Trillian/ICQ/MSN Instant Messaging Log Merger by zAlbee

IMmerge 1.05 – Improved Timestamps, Group Chats

December 18, 2011

IMmerge 1.05 is now available for download. This release further improves the accuracy of parsing plain text logs, which is useful when converting to an XML format for Trillian’s Activity History Viewer. It also adds the option of specifying a custom timestamp, in case you don’t use the default [hh:mm] timestamp given by Trillian (or its variants with AM/PM and/or seconds). Lastly, it fixes several parsing issues with group chats and some other bugs.

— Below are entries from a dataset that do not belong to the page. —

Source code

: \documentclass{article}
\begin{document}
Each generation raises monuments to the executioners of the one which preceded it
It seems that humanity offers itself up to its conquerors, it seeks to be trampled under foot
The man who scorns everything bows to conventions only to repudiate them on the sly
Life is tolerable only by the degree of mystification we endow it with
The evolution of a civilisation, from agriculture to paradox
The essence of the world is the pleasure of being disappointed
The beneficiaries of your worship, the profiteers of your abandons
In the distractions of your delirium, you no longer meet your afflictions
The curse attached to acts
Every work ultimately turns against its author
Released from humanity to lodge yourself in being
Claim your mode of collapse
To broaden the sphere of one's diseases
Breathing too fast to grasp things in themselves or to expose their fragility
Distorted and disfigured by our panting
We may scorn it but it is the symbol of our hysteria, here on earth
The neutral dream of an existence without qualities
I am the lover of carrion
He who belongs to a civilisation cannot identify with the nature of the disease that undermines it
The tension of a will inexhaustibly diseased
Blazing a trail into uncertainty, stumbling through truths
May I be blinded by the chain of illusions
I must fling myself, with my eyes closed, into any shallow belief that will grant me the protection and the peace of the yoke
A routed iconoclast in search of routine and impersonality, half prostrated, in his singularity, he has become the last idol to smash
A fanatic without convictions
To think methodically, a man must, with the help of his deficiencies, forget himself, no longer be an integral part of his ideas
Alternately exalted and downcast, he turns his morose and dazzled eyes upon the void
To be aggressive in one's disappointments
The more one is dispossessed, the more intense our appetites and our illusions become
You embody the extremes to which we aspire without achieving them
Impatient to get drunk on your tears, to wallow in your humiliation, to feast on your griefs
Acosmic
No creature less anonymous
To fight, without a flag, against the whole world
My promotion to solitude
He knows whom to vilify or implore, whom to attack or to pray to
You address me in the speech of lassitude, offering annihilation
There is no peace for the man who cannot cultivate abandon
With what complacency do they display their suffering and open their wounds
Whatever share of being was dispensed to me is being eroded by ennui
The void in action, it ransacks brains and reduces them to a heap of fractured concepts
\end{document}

Improved Message Recognition Using Timestamps

Say you are having a conversation with a buddy, and in that conversation, you copy/paste a transcript of a previous chat. Well, if the chat is saved in a plain-text format, it may be difficult to tell the difference. Here’s an example:

Session Start (User:User2): Mon Nov 07 06:00:00 2011
[06:00] User2: Hello.
[06:01] User: Hi.
[06:01] User: Can you repeat back the beginning of this chat to me?
[06:02] User2: OK. Now I will copy/paste the previous messages.
[06:00] User2: Hello.
[06:01] User: Hi.
[06:01] User: Can you repeat back the beginning of this chat to me?
[06:03] User: Thank you!
Session Close (User2): Mon Nov 07 07:00:00 2011

This transcript looks like there are 8 total messages at first glance, but there are actually only 5 true messages. User2 has copy/pasted the first 3 messages and included them all in the 4th message (spanning 4 lines). Even a human has to look closely to figure this out, so what hope does a machine have? Well, if the log is timestamped, we can infer a copy/paste happened because the chat seemingly went backwards in time between message #4 [06:02] and message #5 [06:00], which would be impossible. (Thanks to Stefan M. for pointing this out.) This logic is now built into IMmerge 1.05, and here is the result of applying it to the above text log:

Converted chat log

As you can see, IMmerge correctly identifies which message was sent by which user at what time, including the part that was copy/pasted! Of course, this is not 100% foolproof. There are valid cases where a timestamp is not really going “backwards”, but is actually seen because the chat went past midnight and we have moved onto a new day. Fortunately, IMmerge already handles this, but previous versions actually applied it too often. Version 1.05 is much improved and will first eliminate all impossible options before making a decision, or prompting the user to choose if the choice is ambiguous.

Thanks to all the people that reported bugs and helped test. As always, please feel free to email me with any suggestions or concerns!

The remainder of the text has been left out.